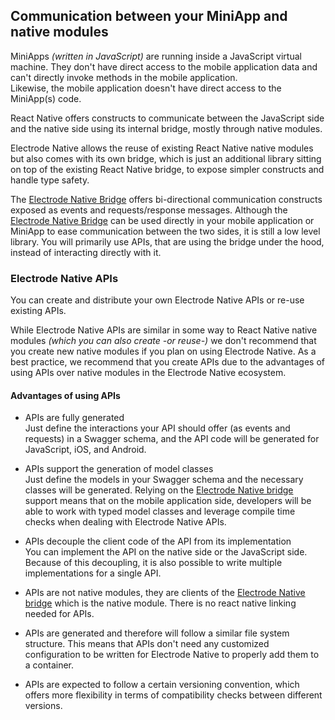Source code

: ## Communication between your MiniApp and native modules

MiniApps _(written in JavaScript)_ are running inside a JavaScript virtual machine. They don't have direct access to the mobile application data and can't directly invoke methods in the mobile application.\
Likewise, the mobile application doesn't have direct access to the MiniApp(s) code.

React Native offers constructs to communicate between the JavaScript side and the native side using its internal bridge, mostly through native modules.

Electrode Native allows the reuse of existing React Native native modules but also comes with its own bridge, which is just an additional library sitting on top of the existing React Native bridge, to expose simpler constructs and handle type safety.

The [Electrode Native Bridge] offers bi-directional communication constructs exposed as events and requests/response messages. Although the [Electrode Native Bridge] can be used directly in your mobile application or MiniApp to ease communication between the two sides, it is still a low level library. You will primarily use APIs, that are using the bridge under the hood, instead of interacting directly with it.

### Electrode Native APIs

You can create and distribute your own Electrode Native APIs or re-use existing APIs.

While Electrode Native APIs are similar in some way to React Native native modules _(which you can also create -or reuse-)_ we don't recommend that you create new native modules if you plan on using Electrode Native. As a best practice, we recommend that you create APIs due to the advantages of using APIs over native modules in the Electrode Native ecosystem.

#### Advantages of using APIs

- APIs are fully generated\
  Just define the interactions your API should offer (as events and requests) in a Swagger schema, and the API code will be generated for JavaScript, iOS, and Android.

- APIs support the generation of model classes\
  Just define the models in your Swagger schema and the necessary classes will be generated. Relying on the [Electrode Native bridge] support means that on the mobile application side, developers will be able to work with typed model classes and leverage compile time checks when dealing with Electrode Native APIs.

- APIs decouple the client code of the API from its implementation\
  You can implement the API on the native side or the JavaScript side. Because of this decoupling, it is also possible to write multiple implementations for a single API.

- APIs are not native modules, they are clients of the [Electrode Native bridge] which is the native module. There is no react native linking needed for APIs.

- APIs are generated and therefore will follow a similar file system structure. This means that APIs don't need any customized configuration to be written for Electrode Native to properly add them to a container.

- APIs are expected to follow a certain versioning convention, which offers more flexibility in terms of compatibility checks between different versions.

[electrode native bridge]: https://github.com/electrode-io/react-native-electrode-bridge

#### PROBLEM DESCRIPTION
The reply must contain every entry above, exactly as written, and none of the pictures.

#### EXPECTED ANSWER
Source code

: ## Communication between your MiniApp and native modules

MiniApps _(written in JavaScript)_ are running inside a JavaScript virtual machine. They don't have direct access to the mobile application data and can't directly invoke methods in the mobile application.\
Likewise, the mobile application doesn't have direct access to the MiniApp(s) code.

React Native offers constructs to communicate between the JavaScript side and the native side using its internal bridge, mostly through native modules.

Electrode Native allows the reuse of existing React Native native modules but also comes with its own bridge, which is just an additional library sitting on top of the existing React Native bridge, to expose simpler constructs and handle type safety.

The [Electrode Native Bridge] offers bi-directional communication constructs exposed as events and requests/response messages. Although the [Electrode Native Bridge] can be used directly in your mobile application or MiniApp to ease communication between the two sides, it is still a low level library. You will primarily use APIs, that are using the bridge under the hood, instead of interacting directly with it.

### Electrode Native APIs

You can create and distribute your own Electrode Native APIs or re-use existing APIs.

While Electrode Native APIs are similar in some way to React Native native modules _(which you can also create -or reuse-)_ we don't recommend that you create new native modules if you plan on using Electrode Native. As a best practice, we recommend that you create APIs due to the advantages of using APIs over native modules in the Electrode Native ecosystem.

#### Advantages of using APIs

- APIs are fully generated\
  Just define the interactions your API should offer (as events and requests) in a Swagger schema, and the API code will be generated for JavaScript, iOS, and Android.

- APIs support the generation of model classes\
  Just define the models in your Swagger schema and the necessary classes will be generated. Relying on the [Electrode Native bridge] support means that on the mobile application side, developers will be able to work with typed model classes and leverage compile time checks when dealing with Electrode Native APIs.

- APIs decouple the client code of the API from its implementation\
  You can implement the API on the native side or the JavaScript side. Because of this decoupling, it is also possible to write multiple implementations for a single API.

- APIs are not native modules, they are clients of the [Electrode Native bridge] which is the native module. There is no react native linking needed for APIs.

- APIs are generated and therefore will follow a similar file system structure. This means that APIs don't need any customized configuration to be written for Electrode Native to properly add them to a container.

- APIs are expected to follow a certain versioning convention, which offers more flexibility in terms of compatibility checks between different versions.

[electrode native bridge]: https://github.com/electrode-io/react-native-electrode-bridge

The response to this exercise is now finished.